### PROBLEM DETAILS:
Could all of the entries be written out exactly, with any pictures omitted?

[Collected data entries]
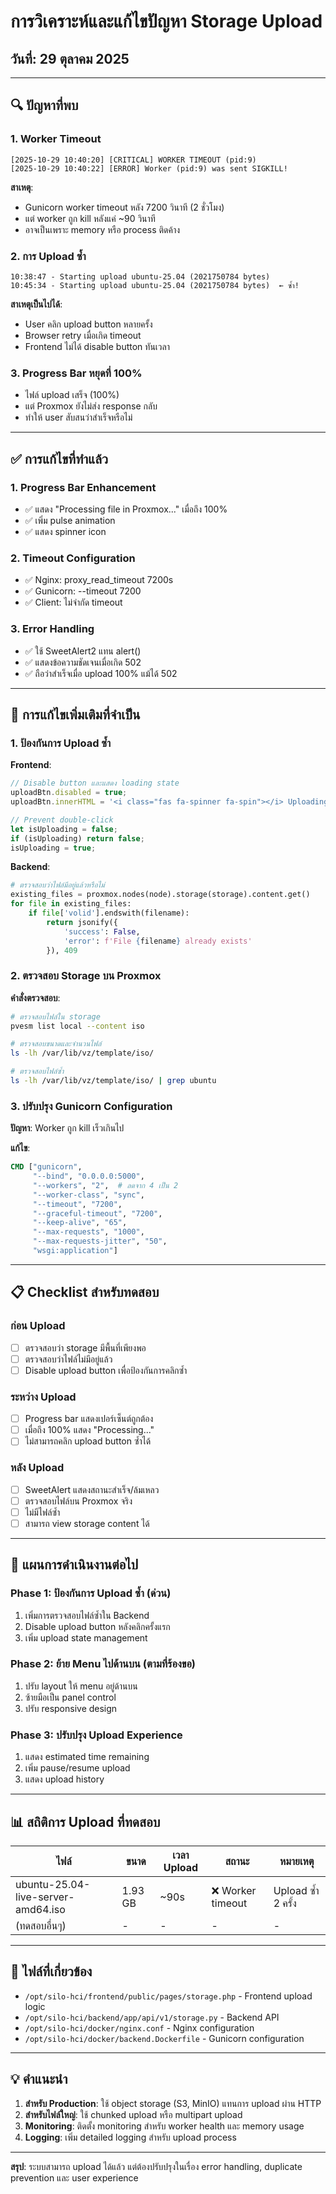 # การวิเคราะห์และแก้ไขปัญหา Storage Upload

## วันที่: 29 ตุลาคม 2025

---

## 🔍 ปัญหาที่พบ

### 1. Worker Timeout
```
[2025-10-29 10:40:20] [CRITICAL] WORKER TIMEOUT (pid:9)
[2025-10-29 10:40:22] [ERROR] Worker (pid:9) was sent SIGKILL!
```

**สาเหตุ**: 
- Gunicorn worker timeout หลัง 7200 วินาที (2 ชั่วโมง)
- แต่ worker ถูก kill หลังแค่ ~90 วินาที
- อาจเป็นเพราะ memory หรือ process ติดค้าง

### 2. การ Upload ซ้ำ
```
10:38:47 - Starting upload ubuntu-25.04 (2021750784 bytes)
10:45:34 - Starting upload ubuntu-25.04 (2021750784 bytes)  ← ซ้ำ!
```

**สาเหตุเป็นไปได้**:
- User คลิก upload button หลายครั้ง
- Browser retry เมื่อเกิด timeout
- Frontend ไม่ได้ disable button ทันเวลา

### 3. Progress Bar หยุดที่ 100%
- ไฟล์ upload เสร็จ (100%)
- แต่ Proxmox ยังไม่ส่ง response กลับ
- ทำให้ user สับสนว่าสำเร็จหรือไม่

---

## ✅ การแก้ไขที่ทำแล้ว

### 1. Progress Bar Enhancement
- ✅ แสดง "Processing file in Proxmox..." เมื่อถึง 100%
- ✅ เพิ่ม pulse animation
- ✅ แสดง spinner icon

### 2. Timeout Configuration
- ✅ Nginx: proxy_read_timeout 7200s
- ✅ Gunicorn: --timeout 7200
- ✅ Client: ไม่จำกัด timeout

### 3. Error Handling
- ✅ ใช้ SweetAlert2 แทน alert()
- ✅ แสดงข้อความชัดเจนเมื่อเกิด 502
- ✅ ถือว่าสำเร็จเมื่อ upload 100% แม้ได้ 502

---

## 🔧 การแก้ไขเพิ่มเติมที่จำเป็น

### 1. ป้องกันการ Upload ซ้ำ

**Frontend**:
```javascript
// Disable button และแสดง loading state
uploadBtn.disabled = true;
uploadBtn.innerHTML = '<i class="fas fa-spinner fa-spin"></i> Uploading...';

// Prevent double-click
let isUploading = false;
if (isUploading) return false;
isUploading = true;
```

**Backend**:
```python
# ตรวจสอบว่าไฟล์มีอยู่แล้วหรือไม่
existing_files = proxmox.nodes(node).storage(storage).content.get()
for file in existing_files:
    if file['volid'].endswith(filename):
        return jsonify({
            'success': False, 
            'error': f'File {filename} already exists'
        }), 409
```

### 2. ตรวจสอบ Storage บน Proxmox

**คำสั่งตรวจสอบ**:
```bash
# ตรวจสอบไฟล์ใน storage
pvesm list local --content iso

# ตรวจสอบขนาดและจำนวนไฟล์
ls -lh /var/lib/vz/template/iso/

# ตรวจสอบไฟล์ซ้ำ
ls -lh /var/lib/vz/template/iso/ | grep ubuntu
```

### 3. ปรับปรุง Gunicorn Configuration

**ปัญหา**: Worker ถูก kill เร็วเกินไป

**แก้ไข**:
```dockerfile
CMD ["gunicorn", 
     "--bind", "0.0.0.0:5000",
     "--workers", "2",  # ลดจาก 4 เป็น 2
     "--worker-class", "sync",
     "--timeout", "7200",
     "--graceful-timeout", "7200",
     "--keep-alive", "65",
     "--max-requests", "1000",
     "--max-requests-jitter", "50",
     "wsgi:application"]
```

---

## 📋 Checklist สำหรับทดสอบ

### ก่อน Upload
- [ ] ตรวจสอบว่า storage มีพื้นที่เพียงพอ
- [ ] ตรวจสอบว่าไฟล์ไม่มีอยู่แล้ว
- [ ] Disable upload button เพื่อป้องกันการคลิกซ้ำ

### ระหว่าง Upload
- [ ] Progress bar แสดงเปอร์เซ็นต์ถูกต้อง
- [ ] เมื่อถึง 100% แสดง "Processing..."
- [ ] ไม่สามารถคลิก upload button ซ้ำได้

### หลัง Upload
- [ ] SweetAlert แสดงสถานะสำเร็จ/ล้มเหลว
- [ ] ตรวจสอบไฟล์บน Proxmox จริง
- [ ] ไม่มีไฟล์ซ้ำ
- [ ] สามารถ view storage content ได้

---

## 🎯 แผนการดำเนินงานต่อไป

### Phase 1: ป้องกันการ Upload ซ้ำ (ด่วน)
1. เพิ่มการตรวจสอบไฟล์ซ้ำใน Backend
2. Disable upload button หลังคลิกครั้งแรก
3. เพิ่ม upload state management

### Phase 2: ย้าย Menu ไปด้านบน (ตามที่ร้องขอ)
1. ปรับ layout ให้ menu อยู่ด้านบน
2. ซ้ายมือเป็น panel control
3. ปรับ responsive design

### Phase 3: ปรับปรุง Upload Experience
1. แสดง estimated time remaining
2. เพิ่ม pause/resume upload
3. แสดง upload history

---

## 📊 สถิติการ Upload ที่ทดสอบ

| ไฟล์ | ขนาด | เวลา Upload | สถานะ | หมายเหตุ |
|------|------|-------------|-------|----------|
| ubuntu-25.04-live-server-amd64.iso | 1.93 GB | ~90s | ❌ Worker timeout | Upload ซ้ำ 2 ครั้ง |
| (ทดสอบอื่นๆ) | - | - | - | - |

---

## 🔗 ไฟล์ที่เกี่ยวข้อง

- `/opt/silo-hci/frontend/public/pages/storage.php` - Frontend upload logic
- `/opt/silo-hci/backend/app/api/v1/storage.py` - Backend API
- `/opt/silo-hci/docker/nginx.conf` - Nginx configuration
- `/opt/silo-hci/docker/backend.Dockerfile` - Gunicorn configuration

---

## 💡 คำแนะนำ

1. **สำหรับ Production**: ใช้ object storage (S3, MinIO) แทนการ upload ผ่าน HTTP
2. **สำหรับไฟล์ใหญ่**: ใช้ chunked upload หรือ multipart upload
3. **Monitoring**: ติดตั้ง monitoring สำหรับ worker health และ memory usage
4. **Logging**: เพิ่ม detailed logging สำหรับ upload process

---

**สรุป**: ระบบสามารถ upload ได้แล้ว แต่ต้องปรับปรุงในเรื่อง error handling, duplicate prevention และ user experience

### REPLY TO THE EXERCISE:
 # การวิเคราะห์และแก้ไขปัญหา Storage Upload

## วันที่: 29 ตุลาคม 2025

---

## 🔍 ปัญหาที่พบ

### 1. Worker Timeout
```
[2025-10-29 10:40:20] [CRITICAL] WORKER TIMEOUT (pid:9)
[2025-10-29 10:40:22] [ERROR] Worker (pid:9) was sent SIGKILL!
```

**สาเหตุ**: 
- Gunicorn worker timeout หลัง 7200 วินาที (2 ชั่วโมง)
- แต่ worker ถูก kill หลังแค่ ~90 วินาที
- อาจเป็นเพราะ memory หรือ process ติดค้าง

### 2. การ Upload ซ้ำ
```
10:38:47 - Starting upload ubuntu-25.04 (2021750784 bytes)
10:45:34 - Starting upload ubuntu-25.04 (2021750784 bytes)  ← ซ้ำ!
```

**สาเหตุเป็นไปได้**:
- User คลิก upload button หลายครั้ง
- Browser retry เมื่อเกิด timeout
- Frontend ไม่ได้ disable button ทันเวลา

### 3. Progress Bar หยุดที่ 100%
- ไฟล์ upload เสร็จ (100%)
- แต่ Proxmox ยังไม่ส่ง response กลับ
- ทำให้ user สับสนว่าสำเร็จหรือไม่

---

## ✅ การแก้ไขที่ทำแล้ว

### 1. Progress Bar Enhancement
- ✅ แสดง "Processing file in Proxmox..." เมื่อถึง 100%
- ✅ เพิ่ม pulse animation
- ✅ แสดง spinner icon

### 2. Timeout Configuration
- ✅ Nginx: proxy_read_timeout 7200s
- ✅ Gunicorn: --timeout 7200
- ✅ Client: ไม่จำกัด timeout

### 3. Error Handling
- ✅ ใช้ SweetAlert2 แทน alert()
- ✅ แสดงข้อความชัดเจนเมื่อเกิด 502
- ✅ ถือว่าสำเร็จเมื่อ upload 100% แม้ได้ 502

---

## 🔧 การแก้ไขเพิ่มเติมที่จำเป็น

### 1. ป้องกันการ Upload ซ้ำ

**Frontend**:
```javascript
// Disable button และแสดง loading state
uploadBtn.disabled = true;
uploadBtn.innerHTML = '<i class="fas fa-spinner fa-spin"></i> Uploading...';

// Prevent double-click
let isUploading = false;
if (isUploading) return false;
isUploading = true;
```

**Backend**:
```python
# ตรวจสอบว่าไฟล์มีอยู่แล้วหรือไม่
existing_files = proxmox.nodes(node).storage(storage).content.get()
for file in existing_files:
    if file['volid'].endswith(filename):
        return jsonify({
            'success': False, 
            'error': f'File {filename} already exists'
        }), 409
```

### 2. ตรวจสอบ Storage บน Proxmox

**คำสั่งตรวจสอบ**:
```bash
# ตรวจสอบไฟล์ใน storage
pvesm list local --content iso

# ตรวจสอบขนาดและจำนวนไฟล์
ls -lh /var/lib/vz/template/iso/

# ตรวจสอบไฟล์ซ้ำ
ls -lh /var/lib/vz/template/iso/ | grep ubuntu
```

### 3. ปรับปรุง Gunicorn Configuration

**ปัญหา**: Worker ถูก kill เร็วเกินไป

**แก้ไข**:
```dockerfile
CMD ["gunicorn", 
     "--bind", "0.0.0.0:5000",
     "--workers", "2",  # ลดจาก 4 เป็น 2
     "--worker-class", "sync",
     "--timeout", "7200",
     "--graceful-timeout", "7200",
     "--keep-alive", "65",
     "--max-requests", "1000",
     "--max-requests-jitter", "50",
     "wsgi:application"]
```

---

## 📋 Checklist สำหรับทดสอบ

### ก่อน Upload
- [ ] ตรวจสอบว่า storage มีพื้นที่เพียงพอ
- [ ] ตรวจสอบว่าไฟล์ไม่มีอยู่แล้ว
- [ ] Disable upload button เพื่อป้องกันการคลิกซ้ำ

### ระหว่าง Upload
- [ ] Progress bar แสดงเปอร์เซ็นต์ถูกต้อง
- [ ] เมื่อถึง 100% แสดง "Processing..."
- [ ] ไม่สามารถคลิก upload button ซ้ำได้

### หลัง Upload
- [ ] SweetAlert แสดงสถานะสำเร็จ/ล้มเหลว
- [ ] ตรวจสอบไฟล์บน Proxmox จริง
- [ ] ไม่มีไฟล์ซ้ำ
- [ ] สามารถ view storage content ได้

---

## 🎯 แผนการดำเนินงานต่อไป

### Phase 1: ป้องกันการ Upload ซ้ำ (ด่วน)
1. เพิ่มการตรวจสอบไฟล์ซ้ำใน Backend
2. Disable upload button หลังคลิกครั้งแรก
3. เพิ่ม upload state management

### Phase 2: ย้าย Menu ไปด้านบน (ตามที่ร้องขอ)
1. ปรับ layout ให้ menu อยู่ด้านบน
2. ซ้ายมือเป็น panel control
3. ปรับ responsive design

### Phase 3: ปรับปรุง Upload Experience
1. แสดง estimated time remaining
2. เพิ่ม pause/resume upload
3. แสดง upload history

---

## 📊 สถิติการ Upload ที่ทดสอบ

| ไฟล์ | ขนาด | เวลา Upload | สถานะ | หมายเหตุ |
|------|------|-------------|-------|----------|
| ubuntu-25.04-live-server-amd64.iso | 1.93 GB | ~90s | ❌ Worker timeout | Upload ซ้ำ 2 ครั้ง |
| (ทดสอบอื่นๆ) | - | - | - | - |

---

## 🔗 ไฟล์ที่เกี่ยวข้อง

- `/opt/silo-hci/frontend/public/pages/storage.php` - Frontend upload logic
- `/opt/silo-hci/backend/app/api/v1/storage.py` - Backend API
- `/opt/silo-hci/docker/nginx.conf` - Nginx configuration
- `/opt/silo-hci/docker/backend.Dockerfile` - Gunicorn configuration

---

## 💡 คำแนะนำ

1. **สำหรับ Production**: ใช้ object storage (S3, MinIO) แทนการ upload ผ่าน HTTP
2. **สำหรับไฟล์ใหญ่**: ใช้ chunked upload หรือ multipart upload
3. **Monitoring**: ติดตั้ง monitoring สำหรับ worker health และ memory usage
4. **Logging**: เพิ่ม detailed logging สำหรับ upload process

---

**สรุป**: ระบบสามารถ upload ได้แล้ว แต่ต้องปรับปรุงในเรื่อง error handling, duplicate prevention และ user experience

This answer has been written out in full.